Cutting corn like what? Not sure what your asking...


----------



## JuniorPre 360 (Feb 22, 2012)

king eider said:


> Cutting corn like what? Not sure what your asking...


If you look in the pictures, there's A TON of corn laying around on the ground still. I hunted probably the same field as these guys this year and I couldn't understand why there was so much still laying around after it was cut. Trust me I'm not complaining, I just don't get it.


----------



## king eider (Aug 20, 2009)

JuniorPre 360 said:


> If you look in the pictures, there's A TON of corn laying around on the ground still. I hunted probably the same field as these guys this year and I couldn't understand why there was so much still laying around after it was cut. Trust me I'm not complaining, I just don't get it.


As grand as our technology is in this world, combine tech is yet to get to the point where it can harvest every kernel. add the fact that farmers work the fields differently with their equipment. well you get what we get. some farmers put the header high and chop like mad. others run it right on the ground and go a little slower. one thing is for sure, a cut field doenst get any better when birds are in the area...


----------



## JuniorPre 360 (Feb 22, 2012)

All the farmers around my home cut slow and low to the ground. You have a little stub of stock and dirt left over. That's why I asked. I didn't know if they had a plan for the leftover corn or what.


----------



## king eider (Aug 20, 2009)

JuniorPre 360 said:


> All the farmers around my home cut slow and low to the ground. You have a little stub of stock and dirt left over. That's why I asked. I didn't know if they had a plan for the leftover corn or what.
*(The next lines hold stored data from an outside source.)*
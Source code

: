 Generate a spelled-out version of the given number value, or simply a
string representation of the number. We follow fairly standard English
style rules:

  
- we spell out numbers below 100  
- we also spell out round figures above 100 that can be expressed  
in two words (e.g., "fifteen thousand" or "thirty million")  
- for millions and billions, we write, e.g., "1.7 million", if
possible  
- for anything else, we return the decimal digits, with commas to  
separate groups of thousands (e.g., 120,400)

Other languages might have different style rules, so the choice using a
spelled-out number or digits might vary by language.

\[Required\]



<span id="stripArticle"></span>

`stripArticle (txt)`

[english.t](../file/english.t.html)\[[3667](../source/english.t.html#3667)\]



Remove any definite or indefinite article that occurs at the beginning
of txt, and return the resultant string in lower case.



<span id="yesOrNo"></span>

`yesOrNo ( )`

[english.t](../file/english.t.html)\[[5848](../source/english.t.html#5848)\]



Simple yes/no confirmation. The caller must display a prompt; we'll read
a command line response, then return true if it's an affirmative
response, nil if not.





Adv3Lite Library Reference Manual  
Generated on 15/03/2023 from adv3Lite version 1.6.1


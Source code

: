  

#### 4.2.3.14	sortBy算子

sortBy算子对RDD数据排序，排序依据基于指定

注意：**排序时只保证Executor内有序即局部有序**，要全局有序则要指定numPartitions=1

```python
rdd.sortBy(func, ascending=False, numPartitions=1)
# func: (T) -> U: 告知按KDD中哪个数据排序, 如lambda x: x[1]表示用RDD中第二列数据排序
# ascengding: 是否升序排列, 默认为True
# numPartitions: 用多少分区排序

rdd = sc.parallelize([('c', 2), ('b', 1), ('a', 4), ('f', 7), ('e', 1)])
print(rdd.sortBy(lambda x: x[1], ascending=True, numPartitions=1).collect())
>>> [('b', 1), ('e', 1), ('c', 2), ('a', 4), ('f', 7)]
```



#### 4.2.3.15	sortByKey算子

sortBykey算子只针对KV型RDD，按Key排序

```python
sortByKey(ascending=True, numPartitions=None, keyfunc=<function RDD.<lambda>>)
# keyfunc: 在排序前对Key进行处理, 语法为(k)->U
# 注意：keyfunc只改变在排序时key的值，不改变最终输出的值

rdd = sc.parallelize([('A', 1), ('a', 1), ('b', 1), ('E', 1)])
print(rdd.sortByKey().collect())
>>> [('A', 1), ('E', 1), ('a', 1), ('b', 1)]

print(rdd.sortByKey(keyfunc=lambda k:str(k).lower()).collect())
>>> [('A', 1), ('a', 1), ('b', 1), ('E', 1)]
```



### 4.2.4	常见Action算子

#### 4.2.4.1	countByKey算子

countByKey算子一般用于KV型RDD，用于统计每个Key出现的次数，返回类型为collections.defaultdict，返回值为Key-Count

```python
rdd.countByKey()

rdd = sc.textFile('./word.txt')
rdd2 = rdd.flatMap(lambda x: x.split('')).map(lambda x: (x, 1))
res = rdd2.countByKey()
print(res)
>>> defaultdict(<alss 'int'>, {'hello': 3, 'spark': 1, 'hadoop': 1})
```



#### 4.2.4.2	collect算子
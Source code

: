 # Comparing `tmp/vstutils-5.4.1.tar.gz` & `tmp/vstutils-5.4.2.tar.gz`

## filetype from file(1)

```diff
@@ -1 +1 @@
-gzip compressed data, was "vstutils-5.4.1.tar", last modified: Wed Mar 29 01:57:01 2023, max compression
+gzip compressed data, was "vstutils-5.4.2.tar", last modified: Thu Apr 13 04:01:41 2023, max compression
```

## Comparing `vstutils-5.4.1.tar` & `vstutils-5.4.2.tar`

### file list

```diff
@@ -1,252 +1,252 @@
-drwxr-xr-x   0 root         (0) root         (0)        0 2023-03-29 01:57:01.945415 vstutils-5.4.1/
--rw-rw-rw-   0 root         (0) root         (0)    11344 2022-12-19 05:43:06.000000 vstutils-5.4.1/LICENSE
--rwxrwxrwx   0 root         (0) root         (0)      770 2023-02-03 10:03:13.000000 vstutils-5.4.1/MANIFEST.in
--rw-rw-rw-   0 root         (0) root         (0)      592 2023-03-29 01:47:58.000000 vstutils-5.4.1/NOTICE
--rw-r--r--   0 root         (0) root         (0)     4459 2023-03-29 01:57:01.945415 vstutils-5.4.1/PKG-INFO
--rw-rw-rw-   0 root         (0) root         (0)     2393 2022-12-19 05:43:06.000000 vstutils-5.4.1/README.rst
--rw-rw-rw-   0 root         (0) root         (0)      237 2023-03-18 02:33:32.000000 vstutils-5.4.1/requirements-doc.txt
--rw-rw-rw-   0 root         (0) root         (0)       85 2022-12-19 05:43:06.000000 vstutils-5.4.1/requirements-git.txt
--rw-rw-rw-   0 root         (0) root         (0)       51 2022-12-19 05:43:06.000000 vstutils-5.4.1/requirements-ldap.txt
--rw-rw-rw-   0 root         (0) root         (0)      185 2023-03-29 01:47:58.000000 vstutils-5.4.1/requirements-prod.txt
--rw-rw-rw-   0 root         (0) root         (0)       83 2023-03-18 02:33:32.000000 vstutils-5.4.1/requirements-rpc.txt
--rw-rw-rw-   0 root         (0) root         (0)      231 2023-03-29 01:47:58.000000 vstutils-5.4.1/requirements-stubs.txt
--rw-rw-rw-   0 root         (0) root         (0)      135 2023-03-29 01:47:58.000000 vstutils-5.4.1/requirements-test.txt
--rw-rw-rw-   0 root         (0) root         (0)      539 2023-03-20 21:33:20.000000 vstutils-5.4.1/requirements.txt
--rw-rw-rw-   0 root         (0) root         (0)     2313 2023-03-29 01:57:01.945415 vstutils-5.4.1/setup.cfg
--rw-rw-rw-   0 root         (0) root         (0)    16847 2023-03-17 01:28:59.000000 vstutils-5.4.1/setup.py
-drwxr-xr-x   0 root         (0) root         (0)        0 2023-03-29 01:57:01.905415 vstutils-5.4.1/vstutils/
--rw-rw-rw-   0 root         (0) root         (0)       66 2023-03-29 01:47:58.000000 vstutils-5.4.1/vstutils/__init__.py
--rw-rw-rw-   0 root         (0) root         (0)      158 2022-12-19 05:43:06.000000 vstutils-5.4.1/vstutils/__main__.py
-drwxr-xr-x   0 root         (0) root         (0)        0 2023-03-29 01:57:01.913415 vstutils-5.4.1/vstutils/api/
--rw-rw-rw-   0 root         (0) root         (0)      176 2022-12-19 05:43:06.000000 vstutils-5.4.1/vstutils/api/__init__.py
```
well you got to also look at what kind of corn they are cutting. Silage corn is chopped and fed to cows. Its chopped just above the ground and everything is moved off the field. Grain corn is what these fields are that i have hunted. Some farmers will rake the cut grain corn and bail it to feed to cows. others will burn it (sadly i watched 2 fields i have permission to go up in smoke here last week). Some will rip the field, then disk. that is whats happening to most my fields i have access to. hunt it while you can and while birds are in the area. fun stuff!!!


----------



## robiland (Jan 20, 2008)

Wow, that is Awesome. I am way jealous. I have hunted a few fields, but never that good of luck. Great job.


----------



## izzydog (Jan 18, 2008)

HOLY COW!!!!!!!!


----------



## utahbigbull (May 9, 2012)

Congrats on knocking the day lights out of them. It is SO AWESOME when they just start to tornado around and blacken the sky in the last minutes of the day, then one drops, then a couple more, then BAM!! They all drop. My son got his first ever mallards out of a Corrine field we have had permission over the years to hunt. He was 9 and dropped two mallard drakes with one shot they were so thick. Congrats on some hunts that not many probably grasp or have ever been lucky enough to experience. ;-)


----------



## WTRFWLN (Dec 12, 2012)

I used to hunt a field like this, and the Farmer cut 1 field a year like this out of like 10. He would let the cows graze this before it snowed and would could keep the man hours down feeding silage to them every day. Gave him like a month off feeding them?


----------